Марфа, поняв, что он не отстанет, легла на спину, подтянула повыше подол.

— Токмо давай быстрее, устала я, — зевнула жена так, что скулы свело и все желание у мужа пропало. Укладываясь рядом, не выдержал, выматерился.

— Отвыкла я, — равнодушно сообщила супруга. — Ты в следующий раз, как захочешь, так по этому делу к девкам ступай. Или к Фроське. Видела, как она тебе глазки строила.

— К какой Фроське? — оторопел Иван. Даже злость прошла — законная жена посылает мужа к какой-то девке. А кто ему строил глазки, он не заметил.
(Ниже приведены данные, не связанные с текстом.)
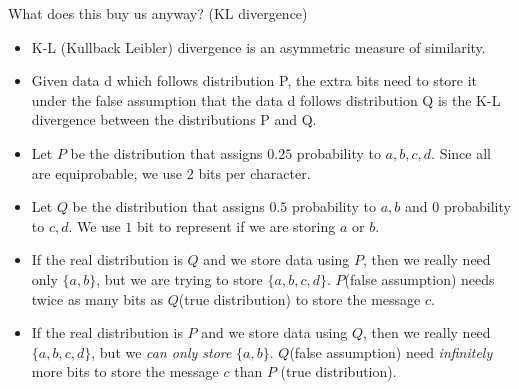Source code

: \documentclass[8pt]{beamer}
\begin{document}
\begin{frame}{What does this buy us anyway? (KL divergence)}
\begin{itemize}
 \item K-L (Kullback Leibler) divergence is an asymmetric measure of similarity.
 \item Given data d which follows distribution P, the extra bits need to store
    it under the false assumption that the data d follows distribution Q is the K-L divergence
    between the distributions P and Q.
\item Let $P$ be the distribution that assigns $0.25$ probability to $a, b, c, d$. Since all are equiprobable, we use $2$ bits per character.
\item Let $Q$ be the distribution that assigns $0.5$ probability to $a, b$ and $0$ probability to $c, d$. We use $1$ bit to represent if we are storing $a$ or $b$.
\item If the real distribution is $Q$ and we store data using $P$, then we really need only $\{a, b\}$, but we are trying to store $\{a, b, c, d\}$. $P$(false assumption) needs
  twice as many bits as $Q$(true distribution) to store the message $c$.
\item If the real distribution is $P$ and we store data using $Q$, then we really need $\{a, b, c, d\}$, but we \emph{can only store} $\{a, b\}$. $Q$(false assumption)
  need \emph{infinitely} more bits to store the message $c$ than $P$ (true distribution).
\end{itemize}
\end{frame}
\end{document}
— К Пашкиной Фроське, братана твоего жена. Ну, вдова уже, — поправилась Марфа, немного проснувшись. — Пашка-то в германскую сгинул. Токмо ты гляди — ежели за домом кобыла чалая стоит, не ходи. На кобыле к ней начальник из волости ездит, за самогонкой. Но было ли у них чё, врать не стану, свечку не держала. Сходи, в окошко постучи. Может, тебе и даст. А я чё? Тридцать два скоро, старуха совсем, — сказала жена, со странным прихлебывающим звуком — не то снова зевнула, не то всхлипнула.
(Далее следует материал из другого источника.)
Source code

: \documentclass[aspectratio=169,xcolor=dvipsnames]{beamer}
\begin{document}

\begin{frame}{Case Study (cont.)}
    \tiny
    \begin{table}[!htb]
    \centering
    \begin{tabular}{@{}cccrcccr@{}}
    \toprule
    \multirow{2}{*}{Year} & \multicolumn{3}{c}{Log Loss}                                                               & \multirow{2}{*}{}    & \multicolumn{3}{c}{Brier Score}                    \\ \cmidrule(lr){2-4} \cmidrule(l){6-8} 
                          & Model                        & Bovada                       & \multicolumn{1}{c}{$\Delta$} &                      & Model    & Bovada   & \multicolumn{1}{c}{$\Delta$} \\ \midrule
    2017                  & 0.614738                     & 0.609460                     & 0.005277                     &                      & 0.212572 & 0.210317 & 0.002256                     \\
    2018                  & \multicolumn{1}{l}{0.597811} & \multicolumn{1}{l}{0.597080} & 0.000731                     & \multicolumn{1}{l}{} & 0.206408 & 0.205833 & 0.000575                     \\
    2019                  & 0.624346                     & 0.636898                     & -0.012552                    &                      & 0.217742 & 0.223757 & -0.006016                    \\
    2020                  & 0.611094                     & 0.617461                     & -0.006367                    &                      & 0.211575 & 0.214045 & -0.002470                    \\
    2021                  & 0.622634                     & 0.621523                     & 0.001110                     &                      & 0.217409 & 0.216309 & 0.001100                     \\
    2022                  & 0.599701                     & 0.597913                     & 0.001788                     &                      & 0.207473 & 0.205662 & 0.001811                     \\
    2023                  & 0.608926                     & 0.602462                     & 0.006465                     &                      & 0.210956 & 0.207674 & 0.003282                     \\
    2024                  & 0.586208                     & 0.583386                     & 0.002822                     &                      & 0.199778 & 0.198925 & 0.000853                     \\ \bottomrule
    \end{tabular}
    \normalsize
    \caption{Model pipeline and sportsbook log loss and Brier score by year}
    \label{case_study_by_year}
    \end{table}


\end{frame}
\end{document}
— Брось причитать. Тридцать два! Ха! В городе-то в твои годы бабы такие расфуфыренные ходят — ого-го!

— Так то в городе. Пущай эти крали соху на себе потаскают, тогда поглядим. Без мужика-тο каково ломаться…
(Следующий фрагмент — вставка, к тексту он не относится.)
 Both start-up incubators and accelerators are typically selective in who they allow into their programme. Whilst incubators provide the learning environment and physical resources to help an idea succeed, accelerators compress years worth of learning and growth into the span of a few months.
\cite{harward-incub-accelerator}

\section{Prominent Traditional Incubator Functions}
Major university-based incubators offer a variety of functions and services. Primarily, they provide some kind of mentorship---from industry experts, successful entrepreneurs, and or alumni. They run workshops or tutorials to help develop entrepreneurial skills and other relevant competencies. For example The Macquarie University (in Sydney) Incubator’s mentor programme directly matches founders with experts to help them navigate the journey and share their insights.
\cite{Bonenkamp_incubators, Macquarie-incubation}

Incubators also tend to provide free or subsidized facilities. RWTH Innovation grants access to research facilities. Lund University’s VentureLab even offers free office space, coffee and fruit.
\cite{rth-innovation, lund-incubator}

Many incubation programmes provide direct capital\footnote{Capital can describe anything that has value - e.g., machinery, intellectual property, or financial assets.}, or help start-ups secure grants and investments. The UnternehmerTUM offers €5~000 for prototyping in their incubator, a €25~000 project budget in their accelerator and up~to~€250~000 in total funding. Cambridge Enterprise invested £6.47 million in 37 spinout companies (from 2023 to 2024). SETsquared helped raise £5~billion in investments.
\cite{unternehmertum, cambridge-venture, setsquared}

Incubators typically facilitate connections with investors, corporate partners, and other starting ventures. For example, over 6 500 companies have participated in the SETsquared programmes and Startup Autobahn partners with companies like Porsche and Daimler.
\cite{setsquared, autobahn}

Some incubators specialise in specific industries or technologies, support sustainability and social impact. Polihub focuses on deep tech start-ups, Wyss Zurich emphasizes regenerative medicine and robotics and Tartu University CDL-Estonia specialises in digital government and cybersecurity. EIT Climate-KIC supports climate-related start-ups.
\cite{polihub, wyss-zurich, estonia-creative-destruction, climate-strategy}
Иван попробовал вспомнить — сколько лет его не было? Как ушел на срочную, так дома и не был. Служба у него истекала в четырнадцатом году. Понятное дело, что вместо увольнения в запас — ать-два, на войну с австрияками, с немцами. В пятнадцатом, а может, в шестнадцатом, когда в госпитале лежал, обещали, что в отпуск пойдет, но вместо отпуска наградили крестом, в запасной полк определили. В запасном было хорошо, а он, старослужащий, старший унтер-офицер и кавалер, о доме не вспоминал. Потом снова передовая. Окопы, вши… В семнадцатом, в декабре, как с фронта пришел, тоже можно не считать, не до того было. И жену толком обнять-приласкать времени не было. Спал ли тогда с женой? Вроде даже дома не ночевал — мотался то в волость, то в Череповец, в Питер наезжать пришлось раза два. Все какие-то дела — землю помещика Судакова делили по едокам, заводы Кругликова национализировали, потом волисполком создавали. И не пил тогда, а как пьяный ходил! В апреле восемнадцатого в Череповец вызвали, в трансчека определили служить. Там тоже — Череповец — Петроград — Вологда. Ну а потом Гражданская. Пожалуй, десять годков с лишком не был. Нет, все четырнадцать!